REQUIRED ACTION. Each line of the records below that holds "columns" should be copied out.
■ ■ ■ ■
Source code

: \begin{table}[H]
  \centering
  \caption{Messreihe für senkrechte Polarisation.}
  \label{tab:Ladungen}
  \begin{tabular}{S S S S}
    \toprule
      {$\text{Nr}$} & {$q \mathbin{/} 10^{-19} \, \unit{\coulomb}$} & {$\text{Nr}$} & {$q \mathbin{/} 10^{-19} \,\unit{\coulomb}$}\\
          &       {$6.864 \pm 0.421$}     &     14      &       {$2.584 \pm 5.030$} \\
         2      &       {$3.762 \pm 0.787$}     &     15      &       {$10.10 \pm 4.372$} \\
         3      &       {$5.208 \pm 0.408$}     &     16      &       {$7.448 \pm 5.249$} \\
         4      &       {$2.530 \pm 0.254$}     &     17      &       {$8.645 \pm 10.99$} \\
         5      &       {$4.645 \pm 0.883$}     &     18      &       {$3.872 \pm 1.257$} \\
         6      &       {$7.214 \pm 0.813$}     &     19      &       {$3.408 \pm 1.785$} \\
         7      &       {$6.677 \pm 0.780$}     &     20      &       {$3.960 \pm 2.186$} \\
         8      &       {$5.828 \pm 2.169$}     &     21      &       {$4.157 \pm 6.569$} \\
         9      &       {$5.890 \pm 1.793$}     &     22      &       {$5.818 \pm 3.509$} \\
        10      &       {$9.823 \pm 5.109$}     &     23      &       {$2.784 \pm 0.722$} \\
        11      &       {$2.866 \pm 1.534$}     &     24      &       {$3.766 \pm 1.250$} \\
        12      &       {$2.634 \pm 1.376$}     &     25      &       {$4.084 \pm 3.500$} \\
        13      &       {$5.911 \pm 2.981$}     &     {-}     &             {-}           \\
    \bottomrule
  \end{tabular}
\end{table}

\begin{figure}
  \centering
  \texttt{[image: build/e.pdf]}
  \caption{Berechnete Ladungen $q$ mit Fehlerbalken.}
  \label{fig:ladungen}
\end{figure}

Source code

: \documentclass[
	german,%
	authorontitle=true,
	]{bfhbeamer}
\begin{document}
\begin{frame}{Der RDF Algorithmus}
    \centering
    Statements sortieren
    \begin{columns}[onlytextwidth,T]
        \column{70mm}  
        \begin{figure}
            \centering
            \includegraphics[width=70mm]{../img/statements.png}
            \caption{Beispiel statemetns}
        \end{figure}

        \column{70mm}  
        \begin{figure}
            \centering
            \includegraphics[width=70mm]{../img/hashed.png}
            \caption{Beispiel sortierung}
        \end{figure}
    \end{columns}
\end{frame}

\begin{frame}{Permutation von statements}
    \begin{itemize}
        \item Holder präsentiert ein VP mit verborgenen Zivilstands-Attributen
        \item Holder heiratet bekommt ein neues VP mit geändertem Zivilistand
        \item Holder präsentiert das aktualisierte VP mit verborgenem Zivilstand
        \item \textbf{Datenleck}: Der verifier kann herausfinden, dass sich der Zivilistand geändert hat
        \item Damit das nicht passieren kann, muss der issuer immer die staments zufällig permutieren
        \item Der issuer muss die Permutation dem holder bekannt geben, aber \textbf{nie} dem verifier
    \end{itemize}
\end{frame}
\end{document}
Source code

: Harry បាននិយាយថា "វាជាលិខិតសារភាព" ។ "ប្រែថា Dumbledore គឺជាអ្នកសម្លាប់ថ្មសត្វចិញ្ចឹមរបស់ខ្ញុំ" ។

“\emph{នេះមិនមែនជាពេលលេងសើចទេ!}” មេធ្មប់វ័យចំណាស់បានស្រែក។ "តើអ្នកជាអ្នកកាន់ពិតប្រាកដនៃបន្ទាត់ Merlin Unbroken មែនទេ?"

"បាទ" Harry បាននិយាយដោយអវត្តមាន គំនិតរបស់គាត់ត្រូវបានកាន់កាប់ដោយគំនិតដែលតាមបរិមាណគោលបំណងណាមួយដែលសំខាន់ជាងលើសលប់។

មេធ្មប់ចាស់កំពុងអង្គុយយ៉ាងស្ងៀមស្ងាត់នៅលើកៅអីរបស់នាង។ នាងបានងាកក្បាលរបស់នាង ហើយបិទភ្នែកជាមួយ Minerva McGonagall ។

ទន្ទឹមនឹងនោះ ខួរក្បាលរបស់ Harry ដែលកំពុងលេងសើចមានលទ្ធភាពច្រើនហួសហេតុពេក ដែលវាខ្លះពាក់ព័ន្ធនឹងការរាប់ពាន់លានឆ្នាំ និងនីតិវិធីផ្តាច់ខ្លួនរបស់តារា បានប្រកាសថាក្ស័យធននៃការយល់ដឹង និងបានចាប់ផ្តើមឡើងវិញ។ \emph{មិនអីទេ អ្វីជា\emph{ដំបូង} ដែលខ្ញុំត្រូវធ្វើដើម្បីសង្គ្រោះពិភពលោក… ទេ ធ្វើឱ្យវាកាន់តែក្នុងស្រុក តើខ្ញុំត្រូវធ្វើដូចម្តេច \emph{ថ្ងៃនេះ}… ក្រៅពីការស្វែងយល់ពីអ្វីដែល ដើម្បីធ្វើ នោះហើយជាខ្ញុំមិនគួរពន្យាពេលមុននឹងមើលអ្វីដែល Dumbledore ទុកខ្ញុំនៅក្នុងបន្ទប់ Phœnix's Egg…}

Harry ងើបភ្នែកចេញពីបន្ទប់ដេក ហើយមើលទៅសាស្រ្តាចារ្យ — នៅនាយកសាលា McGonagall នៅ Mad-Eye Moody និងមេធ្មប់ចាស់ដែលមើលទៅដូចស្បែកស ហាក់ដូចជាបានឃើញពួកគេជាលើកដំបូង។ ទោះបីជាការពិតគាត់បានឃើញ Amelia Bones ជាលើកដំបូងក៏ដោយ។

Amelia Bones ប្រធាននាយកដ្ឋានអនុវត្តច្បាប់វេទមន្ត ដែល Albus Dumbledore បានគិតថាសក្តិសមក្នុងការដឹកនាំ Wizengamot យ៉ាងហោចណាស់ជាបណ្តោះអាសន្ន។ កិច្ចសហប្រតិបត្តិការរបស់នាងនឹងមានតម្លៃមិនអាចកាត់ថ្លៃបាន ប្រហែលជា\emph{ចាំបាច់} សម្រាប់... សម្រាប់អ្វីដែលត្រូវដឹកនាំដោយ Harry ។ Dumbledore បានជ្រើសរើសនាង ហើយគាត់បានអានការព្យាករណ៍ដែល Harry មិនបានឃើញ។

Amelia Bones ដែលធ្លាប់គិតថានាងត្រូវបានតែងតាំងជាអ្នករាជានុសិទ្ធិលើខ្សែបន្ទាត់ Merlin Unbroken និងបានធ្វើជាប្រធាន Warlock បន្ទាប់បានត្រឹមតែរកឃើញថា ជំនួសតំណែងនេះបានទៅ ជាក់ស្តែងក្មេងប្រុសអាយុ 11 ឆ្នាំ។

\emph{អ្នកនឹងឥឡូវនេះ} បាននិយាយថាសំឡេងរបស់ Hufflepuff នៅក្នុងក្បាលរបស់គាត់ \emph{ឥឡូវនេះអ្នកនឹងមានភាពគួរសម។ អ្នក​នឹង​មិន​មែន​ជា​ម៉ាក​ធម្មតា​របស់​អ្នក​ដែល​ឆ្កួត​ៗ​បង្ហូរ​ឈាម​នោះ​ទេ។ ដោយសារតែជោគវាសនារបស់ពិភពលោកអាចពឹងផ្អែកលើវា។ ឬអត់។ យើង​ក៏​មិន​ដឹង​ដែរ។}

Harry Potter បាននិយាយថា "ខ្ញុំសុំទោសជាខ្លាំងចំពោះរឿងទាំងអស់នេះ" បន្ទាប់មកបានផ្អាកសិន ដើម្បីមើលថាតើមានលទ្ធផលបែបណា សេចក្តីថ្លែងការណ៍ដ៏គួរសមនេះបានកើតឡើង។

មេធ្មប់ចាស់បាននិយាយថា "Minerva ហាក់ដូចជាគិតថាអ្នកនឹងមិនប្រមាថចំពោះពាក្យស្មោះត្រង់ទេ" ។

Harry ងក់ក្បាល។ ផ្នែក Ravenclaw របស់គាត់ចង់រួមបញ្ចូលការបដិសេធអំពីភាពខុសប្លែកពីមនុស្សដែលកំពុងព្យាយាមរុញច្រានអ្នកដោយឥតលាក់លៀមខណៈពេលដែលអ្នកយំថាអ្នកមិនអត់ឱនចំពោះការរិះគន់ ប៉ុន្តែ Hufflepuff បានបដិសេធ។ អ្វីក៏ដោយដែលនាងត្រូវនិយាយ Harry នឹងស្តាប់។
■ ■ ■ ■
ANSWER BELOW.
    \begin{columns}[onlytextwidth,T]
    \end{columns}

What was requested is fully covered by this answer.